つまり、牽制(けんせい)してスローになってしまうことがなく、最初から世界選手権の標準記録突破に向けて記録に挑戦する熱いレースが期待され、会場のボルテージも高まります。白熱するレースはもちろん、ウォーミングアップをしている選手たちの様子も間近で見ることができるのもこの大会の魅力です。
ちなみに、設定ペースはこちら。
男子800m
400m 51秒7
600m 1分17秒9
女子1500m
800m 2分13秒0
1000m 2分47秒1
1200m 3分21秒2
男子1500m
800m 1分54秒8
1000m 2分23秒9
1200m 2分53秒1
長距離畑だった僕にとっては次元が違いすぎる見たこともない通過タイムです! 特に男子のペースは自転車でついていくのも大変なペースですね(笑)。
主催の横田真人さん自らペースメイク
熱いメンバーがそろったものの、グランドコンディションは気温9度と中距離種目には肌寒い気候となりました。最初の種目となったU20男子800mでは主催者でもあるTWO LAPS TCの代表兼コーチの横田真人さん自らペースメイク。大会の主催、選手の指導、そして自らも走られるということで、いったい何役をトップレベルでこなしてしまうのか! ただただ尊敬です!!
横田さんが500mまでペースを引っ張ったU20男子800mは前田陽向選手(洛南高3年)が1分51秒74で1着となりました。前田選手はこの4月から環太平洋大学に進学。大学での活躍にも注目ですね!
続く男子800mでは中央大学の金子魅玖人選手(みくと、2年、鎌ヶ谷)が1分49秒19で1着。日本記録保持者の川元奨選手(スズキ)は1分52秒02で3着となりました。
続く女子1500mでは慶應義塾大学・細井衿菜選手(3年、中京大中京)がペースメイク。豊田自動織機のヘレン・エカラレ選手が終盤の強さを見せて4分06秒36で1着。筑波大学の樫原沙紀選手(2年、呉三津田)が4分19秒63で2着に入りました。今回は田中希実選手(豊田自動織機TC/同志社大4年、4月から豊田自動織機)、卜部蘭選手(積水化学)が欠場となりましたが、女子中距離界も盛り上がってきましたね!
佐藤圭汰選手の高校ラストレース
そして、あっという間に最終種目の男子1500m。実業団選手に大学生が挑戦。
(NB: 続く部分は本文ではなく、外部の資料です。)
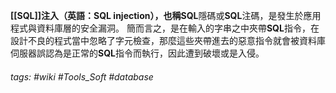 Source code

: **[[SQL]]**注入（英語：**SQL injection**），也稱**SQL**隱碼或**SQL**注碼，是發生於應用程式與資料庫層的安全漏洞。 簡而言之，是在輸入的字串之中夾帶**SQL**指令，在設計不良的程式當中忽略了字元檢查，那麼這些夾帶進去的惡意指令就會被資料庫伺服器誤認為是正常的**SQL**指令而執行，因此遭到破壞或是入侵。

###### tags: #wiki #Tools_Soft #database  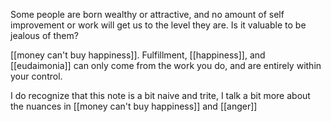 Some people are born wealthy or attractive, and no amount of self improvement or work will get us to the level they are. Is it valuable to be jealous of them?

[[money can't buy happiness]]. Fulfillment, [[happiness]], and [[eudaimonia]] can only come from the work you do, and are entirely within your control.

I do recognize that this note is a bit naive and trite, I talk a bit more about the nuances in [[money can't buy happiness]] and [[anger]]
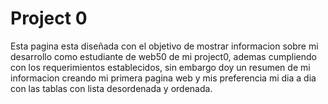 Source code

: # Project 0

Esta pagina esta diseñada con el objetivo de mostrar informacion sobre mi desarrollo como estudiante de web50 de mi project0, ademas cumpliendo con los requerimientos establecidos, sin embargo doy un resumen de mi informacion creando mi 
primera pagina web y mis preferencia mi dia a dia con las tablas con lista desordenada y ordenada.

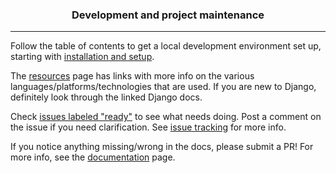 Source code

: <h3 align="center">Development and project maintenance</h3>

---

Follow the table of contents to get a local development environment set up, starting with [installation and setup](getting-started/installation-and-setup.md).

The [resources](resources.md) page has links with more info on the various languages/platforms/technologies that are used. If you are new to Django, definitely look through the linked Django docs.

Check [issues labeled "ready"](https://github.com/aisapatino/sjfnw/labels/ready) to see what needs doing. Post a comment on the issue if you need clarification. See [issue tracking](workflow/issue-tracking.md) for more info.

If you notice anything missing/wrong in the docs, please submit a PR! For more info, see the [documentation](./about/docs.md) page.
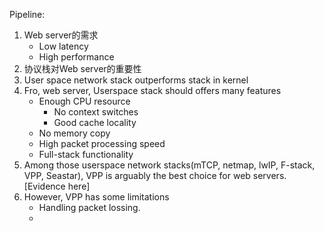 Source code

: Pipeline:
1. Web server的需求
	- Low latency
	- High performance
2. 协议栈对Web server的重要性
3. User space network stack outperforms stack in kernel
4. Fro, web server, Userspace stack should offers many features
	- Enough CPU resource
		- No context switches
		- Good cache locality
	- No memory copy
	- High packet processing speed
	- Full-stack functionality
5. Among those userspace network stacks(mTCP, netmap, lwIP, F-stack, VPP, Seastar), VPP is arguably the best choice for web servers.[Evidence here]
6. However, VPP has some limitations
	- Handling packet lossing.
	- 
<!--stackedit_data:
eyJoaXN0b3J5IjpbMTE0ODMyNDcwNSwtMTgxNjMyMzg1MywxOD
M1NzY3MzIwXX0=
-->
更には3月いっぱいまでは洛南高校所属の高校記録保持者・佐藤圭汰選手がどこまで挑戦していくのか、注目のレースとなりました。
進学先である駒澤大学の大八木弘明監督も見つめる中、淡々とウォーミングアップをこなす佐藤選手。高身長から繰り出す力強いストライドとスピード感、アップを見ているだけでもワクワクしてきます(笑)。実際に応援にお越しの皆さんもトラックでアップを続ける佐藤選手に熱視線! 注目度が伝わってきます。
そして、この1500mのペースメイクを務めるのは、なんと! ランニング×コメディ×YouTuberたむじょーさんこと田村丈哉選手がペースメーカーに大抜擢(ばってき)!
帝京大学時代に箱根駅伝出場、日本インカレ3000mSCで5位に入賞しているとはいえ、大学では出場機会のなかった1500mでYouTuberになってからポテンシャルを発揮。注目されればされるほど力を発揮する楽しいことが大好きなお祭り男が真剣にトレーニングに打ち込み、準備を重ねてきました。
見ているこちら側も緊張するような独特の空気感の中、号砲が鳴り、選手たちが駆け抜けていきました。100mだけダッシュしてもついていけないようなスピード! アナウンスも100mごとにタイムが読まれます。通過したなと思ったらもう次の100m! あっという間に選手たちは駆け抜けていきます。
400mを56秒8、800mを1分56秒6で通過。たむじょーさんは800mまでペースを引っ張り、無事に大役を果たしました。5レーンあたりまで前に出て選手の走りを見ることができ、選手に声援を送ることができます。ファンの方にとっても嬉(うれ)しいですし、そういった応援の熱量が選手にも伝わっているかもしれないですね!
ラスト1周の鐘が鳴り、HONDAの荒井七海選手が抜け出し、3分40秒91でトップでのフィニッシュとなりました。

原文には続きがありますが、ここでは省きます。